Two years later, 2013, AGoT has returned to my attention, begging me to read it, to cherish it, to see all the gory, sexy, and brutal scenes that it held within its fine smelling pages. Yes, A Game of Thrones called to me. Alas, before I bought it-the first time-I was reluctant because of how popular it was. I have tried and tried again to stray from the popular series since sometimes they turn out to be complete pieces of shit and a waste of my time-cough-Fallen-cough.

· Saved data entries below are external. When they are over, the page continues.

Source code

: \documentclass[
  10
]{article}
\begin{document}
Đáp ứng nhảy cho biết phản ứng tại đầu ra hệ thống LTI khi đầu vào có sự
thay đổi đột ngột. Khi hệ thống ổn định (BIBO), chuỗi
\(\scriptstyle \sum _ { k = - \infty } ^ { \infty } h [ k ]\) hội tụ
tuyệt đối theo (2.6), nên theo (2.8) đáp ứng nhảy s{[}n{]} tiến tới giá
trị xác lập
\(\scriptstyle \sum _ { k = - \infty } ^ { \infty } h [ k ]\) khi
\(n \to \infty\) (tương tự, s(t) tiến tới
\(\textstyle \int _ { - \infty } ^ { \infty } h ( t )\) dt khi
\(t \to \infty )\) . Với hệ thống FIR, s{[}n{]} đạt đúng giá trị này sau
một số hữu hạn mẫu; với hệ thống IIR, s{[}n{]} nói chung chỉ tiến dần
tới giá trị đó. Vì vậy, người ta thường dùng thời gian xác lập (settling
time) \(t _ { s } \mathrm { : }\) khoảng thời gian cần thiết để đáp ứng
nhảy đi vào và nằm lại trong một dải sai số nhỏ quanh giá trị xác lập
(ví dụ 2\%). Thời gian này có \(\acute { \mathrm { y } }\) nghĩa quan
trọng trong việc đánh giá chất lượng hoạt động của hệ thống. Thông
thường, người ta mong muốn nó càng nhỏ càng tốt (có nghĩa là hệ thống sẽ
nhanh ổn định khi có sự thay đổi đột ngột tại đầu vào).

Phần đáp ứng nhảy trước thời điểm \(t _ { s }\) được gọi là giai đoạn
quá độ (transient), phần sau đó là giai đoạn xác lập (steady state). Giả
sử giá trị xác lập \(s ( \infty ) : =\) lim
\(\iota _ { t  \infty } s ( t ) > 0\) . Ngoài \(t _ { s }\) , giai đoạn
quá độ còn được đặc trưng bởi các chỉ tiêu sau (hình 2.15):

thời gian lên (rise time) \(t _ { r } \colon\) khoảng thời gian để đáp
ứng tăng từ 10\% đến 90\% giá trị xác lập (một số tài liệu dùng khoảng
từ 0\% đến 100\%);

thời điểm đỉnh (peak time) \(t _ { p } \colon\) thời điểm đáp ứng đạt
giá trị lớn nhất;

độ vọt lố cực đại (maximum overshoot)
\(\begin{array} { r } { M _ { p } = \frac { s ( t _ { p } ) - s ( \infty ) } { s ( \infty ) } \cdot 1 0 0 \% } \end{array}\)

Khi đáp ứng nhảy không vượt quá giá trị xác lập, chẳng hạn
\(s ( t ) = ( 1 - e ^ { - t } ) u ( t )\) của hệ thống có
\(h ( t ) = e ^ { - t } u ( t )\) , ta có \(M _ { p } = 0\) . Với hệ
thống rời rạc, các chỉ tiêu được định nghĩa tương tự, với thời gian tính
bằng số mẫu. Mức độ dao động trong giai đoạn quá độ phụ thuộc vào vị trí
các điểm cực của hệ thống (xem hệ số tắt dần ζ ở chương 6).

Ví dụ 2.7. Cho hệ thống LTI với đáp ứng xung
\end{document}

So, it was a grand three months before I decided it was time for me to sit down and read fantasy, and a little side-note it was lucky because I was in one of my moods where there was nothing to read in my library but fantasy, so lucky AGoT.
So, sometime in May, when I did buy it, I started reading, expecting it to begin with some epic scene that would compell me to read on. I'd read the prologue at least 4 times before I bought it-at Wal-Mart when they did have it-and I coudl barely get through the first page. This was before I said I would just read, and so when I did, my final opinion on the Prologue was a pretty good beginning. Though, I expected that same pace to acarry on into the first chapters, and as far as the actual first chapter went it did, but the rest bored me, and I last stopped at page seventy-something. Yes, I thought that A Game of Thrones was pre-etty boring.
Now, though, after watching the first two episodes I am scratching for the book to be in my grip again, because now I know things don't keep the pace of those first chapters. But too bad for me, because when I went to Half-Price Books on my lime green and white bike at top speed, nearly getting hit by several cars in the process, and tethering my bike to the rack-despite the fact that the lock had fallen from the bike, and only gave the illusion of it having a lock-I found it was not there. You see, I have skipped a part of my tale, the part where I traded in A Game of Thrones and A Storm of Swords. When I had traded them, they wer on the shelves a few minutes later, and I came to believe-stupidly-that they would be there for a substantial amount of time. They were not.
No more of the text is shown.